New Hampshire deserves praise


New Hampshire deserves credit for two votes in the State Senate today. First, in a 14 to 10 votes the Senate voted to legalize medicinal marijuana. This is such a no-brainer that I'm still shocked there are any votes in opposition. Governor John Lynch is a bit of a stick-in-the-mud on social freedom. It is unclear whether he will sign the bill or not but he says he sides with "law enforcement." From what I've seen this governor needs to be involuntarily retired at the next election.

Shortly after that bout of common sense the same Senate then voted to approve marriage equality by a vote of 13 to 11. Once again Lynch has been bitching about this measure and indicated he doesn't approve.
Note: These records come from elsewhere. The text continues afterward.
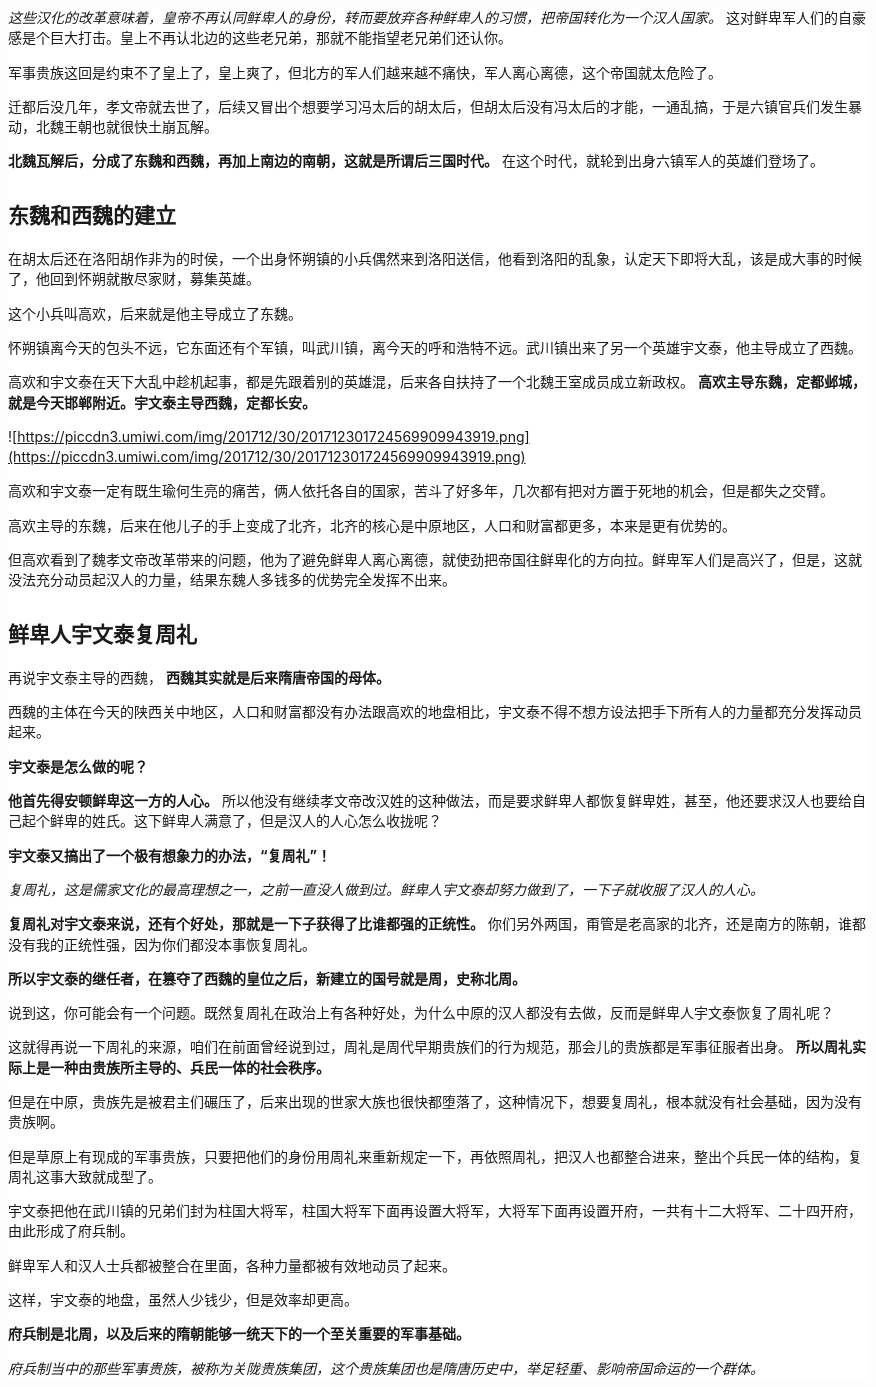  *这些汉化的改革意味着，皇帝不再认同鲜卑人的身份，转而要放弃各种鲜卑人的习惯，把帝国转化为一个汉人国家。* 这对鲜卑军人们的自豪感是个巨大打击。皇上不再认北边的这些老兄弟，那就不能指望老兄弟们还认你。

军事贵族这回是约束不了皇上了，皇上爽了，但北方的军人们越来越不痛快，军人离心离德，这个帝国就太危险了。

迁都后没几年，孝文帝就去世了，后续又冒出个想要学习冯太后的胡太后，但胡太后没有冯太后的才能，一通乱搞，于是六镇官兵们发生暴动，北魏王朝也就很快土崩瓦解。

 **北魏瓦解后，分成了东魏和西魏，再加上南边的南朝，这就是所谓后三国时代。** 在这个时代，就轮到出身六镇军人的英雄们登场了。

## 东魏和西魏的建立

在胡太后还在洛阳胡作非为的时侯，一个出身怀朔镇的小兵偶然来到洛阳送信，他看到洛阳的乱象，认定天下即将大乱，该是成大事的时候了，他回到怀朔就散尽家财，募集英雄。

这个小兵叫高欢，后来就是他主导成立了东魏。

怀朔镇离今天的包头不远，它东面还有个军镇，叫武川镇，离今天的呼和浩特不远。武川镇出来了另一个英雄宇文泰，他主导成立了西魏。

高欢和宇文泰在天下大乱中趁机起事，都是先跟着别的英雄混，后来各自扶持了一个北魏王室成员成立新政权。 **高欢主导东魏，定都邺城，就是今天邯郸附近。宇文泰主导西魏，定都长安。**

![https://piccdn3.umiwi.com/img/201712/30/201712301724569909943919.png](https://piccdn3.umiwi.com/img/201712/30/201712301724569909943919.png)

高欢和宇文泰一定有既生瑜何生亮的痛苦，俩人依托各自的国家，苦斗了好多年，几次都有把对方置于死地的机会，但是都失之交臂。

高欢主导的东魏，后来在他儿子的手上变成了北齐，北齐的核心是中原地区，人口和财富都更多，本来是更有优势的。

但高欢看到了魏孝文帝改革带来的问题，他为了避免鲜卑人离心离德，就使劲把帝国往鲜卑化的方向拉。鲜卑军人们是高兴了，但是，这就没法充分动员起汉人的力量，结果东魏人多钱多的优势完全发挥不出来。

## 鲜卑人宇文泰复周礼

再说宇文泰主导的西魏， **西魏其实就是后来隋唐帝国的母体。**

西魏的主体在今天的陕西关中地区，人口和财富都没有办法跟高欢的地盘相比，宇文泰不得不想方设法把手下所有人的力量都充分发挥动员起来。

 **宇文泰是怎么做的呢？**

 **他首先得安顿鲜卑这一方的人心。** 所以他没有继续孝文帝改汉姓的这种做法，而是要求鲜卑人都恢复鲜卑姓，甚至，他还要求汉人也要给自己起个鲜卑的姓氏。这下鲜卑人满意了，但是汉人的人心怎么收拢呢？

 **宇文泰又搞出了一个极有想象力的办法，“复周礼”！**

 *复周礼，这是儒家文化的最高理想之一，之前一直没人做到过。鲜卑人宇文泰却努力做到了，一下子就收服了汉人的人心。*

 **复周礼对宇文泰来说，还有个好处，那就是一下子获得了比谁都强的正统性。** 你们另外两国，甭管是老高家的北齐，还是南方的陈朝，谁都没有我的正统性强，因为你们都没本事恢复周礼。

 **所以宇文泰的继任者，在篡夺了西魏的皇位之后，新建立的国号就是周，史称北周。**

说到这，你可能会有一个问题。既然复周礼在政治上有各种好处，为什么中原的汉人都没有去做，反而是鲜卑人宇文泰恢复了周礼呢？

这就得再说一下周礼的来源，咱们在前面曾经说到过，周礼是周代早期贵族们的行为规范，那会儿的贵族都是军事征服者出身。 **所以周礼实际上是一种由贵族所主导的、兵民一体的社会秩序。**

但是在中原，贵族先是被君主们碾压了，后来出现的世家大族也很快都堕落了，这种情况下，想要复周礼，根本就没有社会基础，因为没有贵族啊。

但是草原上有现成的军事贵族，只要把他们的身份用周礼来重新规定一下，再依照周礼，把汉人也都整合进来，整出个兵民一体的结构，复周礼这事大致就成型了。

宇文泰把他在武川镇的兄弟们封为柱国大将军，柱国大将军下面再设置大将军，大将军下面再设置开府，一共有十二大将军、二十四开府，由此形成了府兵制。

鲜卑军人和汉人士兵都被整合在里面，各种力量都被有效地动员了起来。

这样，宇文泰的地盘，虽然人少钱少，但是效率却更高。

 **府兵制是北周，以及后来的隋朝能够一统天下的一个至关重要的军事基础。**

 *府兵制当中的那些军事贵族，被称为关陇贵族集团，这个贵族集团也是隋唐历史中，举足轻重、影响帝国命运的一个群体。*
The New Hampshire law has a clause that I'd like to know more about. It has a two types of marriage. One is a civil marriage and the other issues a religious marriage license. This, no doubt, is to address the hysteria of panic-stricken fundamentalists who fantasize that they will be forced to conduct gay weddings in the middle of one of their tent revivals. That concern is about as legitimate as their theology—in other words, it is just more paranoid lunacy from the fringe.
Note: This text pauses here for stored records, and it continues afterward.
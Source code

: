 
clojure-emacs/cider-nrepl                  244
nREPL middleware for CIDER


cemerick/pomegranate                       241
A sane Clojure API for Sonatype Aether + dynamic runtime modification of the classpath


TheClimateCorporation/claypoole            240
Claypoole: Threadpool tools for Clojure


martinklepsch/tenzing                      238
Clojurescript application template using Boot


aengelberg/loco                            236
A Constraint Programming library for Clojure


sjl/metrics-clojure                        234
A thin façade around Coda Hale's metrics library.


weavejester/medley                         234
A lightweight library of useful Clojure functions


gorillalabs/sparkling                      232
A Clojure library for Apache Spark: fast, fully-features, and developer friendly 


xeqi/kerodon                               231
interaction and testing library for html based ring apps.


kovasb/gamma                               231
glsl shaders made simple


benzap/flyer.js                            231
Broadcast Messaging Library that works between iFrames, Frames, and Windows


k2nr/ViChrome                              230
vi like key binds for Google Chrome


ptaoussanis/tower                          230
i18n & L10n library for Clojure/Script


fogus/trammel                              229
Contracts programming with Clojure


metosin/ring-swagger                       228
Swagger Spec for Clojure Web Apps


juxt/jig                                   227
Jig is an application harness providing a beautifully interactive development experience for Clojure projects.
If this "religious license" excludes gay couples then there is a problem. A marriage license never requires a specific church to perform the marriage. Baptist churches don't have to marry Jews, Episcopalians, etc. There is a false view, pushed by the fundamentalist Right, that no churches will perform gay marriages. In truth there are churches that have been conducting such ceremonies for decades. If this religious license forbids churches from conducting such marriages by denying them same-sex couples a license then it violates the religious freedom of the churches that reject fundamentalist dogma.